Mississippi passed a bill amending the Mississippi S.A.F.E. Mortgage Act. Under the bill, Mississippi S.A.F.E. Mortgage Act requirements related to the following were amended:
- Evidence of mortgage lender, broker, and servicer experience;
- Surety bond amounts for lender, broker, and servicers; and
- Contents of individual borrower file requirements for mortgage lenders and brokers.
Also, the bill added a dual capacity disclosure requirement for a mortgage lender and broker acting in a dual capacity. In addition, the bill amended requirements under the Mississippi S.A.F.E. Mortgage Act with respect to net worth. Under the bill, covered institutions that service (or subservice) at least 2,000 mortgage loans must maintain sufficient allowable assets for liquidity, in addition to the amounts required for servicing liquidity, to cover normal business operations.
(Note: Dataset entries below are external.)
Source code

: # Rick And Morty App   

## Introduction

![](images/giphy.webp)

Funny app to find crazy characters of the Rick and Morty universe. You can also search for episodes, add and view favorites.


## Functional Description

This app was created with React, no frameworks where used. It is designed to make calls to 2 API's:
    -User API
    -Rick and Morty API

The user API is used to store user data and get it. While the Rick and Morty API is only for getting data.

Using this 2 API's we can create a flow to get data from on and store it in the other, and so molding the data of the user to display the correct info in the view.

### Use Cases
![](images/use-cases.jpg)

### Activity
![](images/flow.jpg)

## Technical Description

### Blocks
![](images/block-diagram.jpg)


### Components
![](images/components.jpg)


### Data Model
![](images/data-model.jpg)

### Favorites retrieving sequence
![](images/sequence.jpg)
Covered institutions that meet the Federal Housing Finance Agency’s eligibility requirements for enterprise single-family seller/servicers with respect to minimum capital ratio, net worth and liquidity are deemed in compliance with this requirement (regardless of whether the covered institution is approved for government sponsored enterprise servicing). The net worth and additional requirements do not apply to covered institutions that are not-for-profit servicers or housing finance agencies. “Covered Institution” means a nonbank mortgage lender with a servicing portfolio of 2,000 or more residential mortgage serviced or subserviced loans as reported in the mortgage lender or mortgage servicer’s mortgage call report as of the most recent calendar year end, excluding whole loans owned and loans being interim serviced prior to sale. The bill becomes effective May 23, 2026.